[DATA FOR THIS TASK — start]

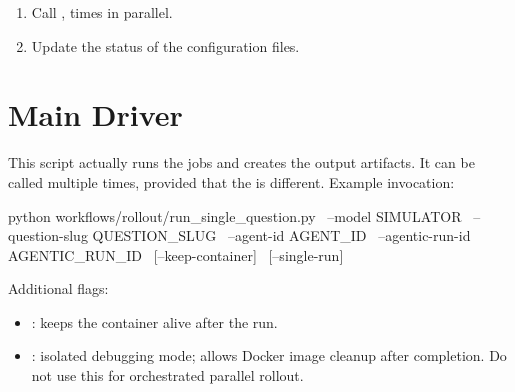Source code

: \documentclass[11pt]{article}
\begin{document}
\begin{enumerate}
  Note instead with   we load the file and skip this step. 
  If  is passed we also delete  and set again to "PENDING" the runs that are set to "ERROR"
  \item Call ,    times in parallel.
  \item Update the status of the configuration files.
\end{enumerate}

\section*{Main Driver}
This script actually runs the jobs and creates the output artifacts. It can be called multiple times, provided that the  is different.
Example invocation:
\begin{DocCode}
python workflows/rollout/run_single_question.py \
  --model SIMULATOR \
  --question-slug QUESTION_SLUG \
  --agent-id AGENT_ID \
  --agentic-run-id AGENTIC_RUN_ID \
  [--keep-container] \
  [--single-run]
\end{DocCode}

Additional flags:
\begin{itemize}
  \item {}: keeps the container alive after the run.
  \item {}: isolated debugging mode; allows Docker image cleanup after completion. 
  Do not use this for orchestrated parallel rollout.
\end{itemize}
\end{document}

[DATA FOR THIS TASK — finish]

- [WORK REQUIRED] Leaving aside the pictures, copy the listing above exactly.

- [RESULT OF THIS TASK]
Source code

: \documentclass[11pt]{article}
\begin{document}
\begin{enumerate}
  Note instead with   we load the file and skip this step. 
  If  is passed we also delete  and set again to "PENDING" the runs that are set to "ERROR"
  \item Call ,    times in parallel.
  \item Update the status of the configuration files.
\end{enumerate}

\section*{Main Driver}
This script actually runs the jobs and creates the output artifacts. It can be called multiple times, provided that the  is different.
Example invocation:
\begin{DocCode}
python workflows/rollout/run_single_question.py \
  --model SIMULATOR \
  --question-slug QUESTION_SLUG \
  --agent-id AGENT_ID \
  --agentic-run-id AGENTIC_RUN_ID \
  [--keep-container] \
  [--single-run]
\end{DocCode}

Additional flags:
\begin{itemize}
  \item {}: keeps the container alive after the run.
  \item {}: isolated debugging mode; allows Docker image cleanup after completion. 
  Do not use this for orchestrated parallel rollout.
\end{itemize}
\end{document}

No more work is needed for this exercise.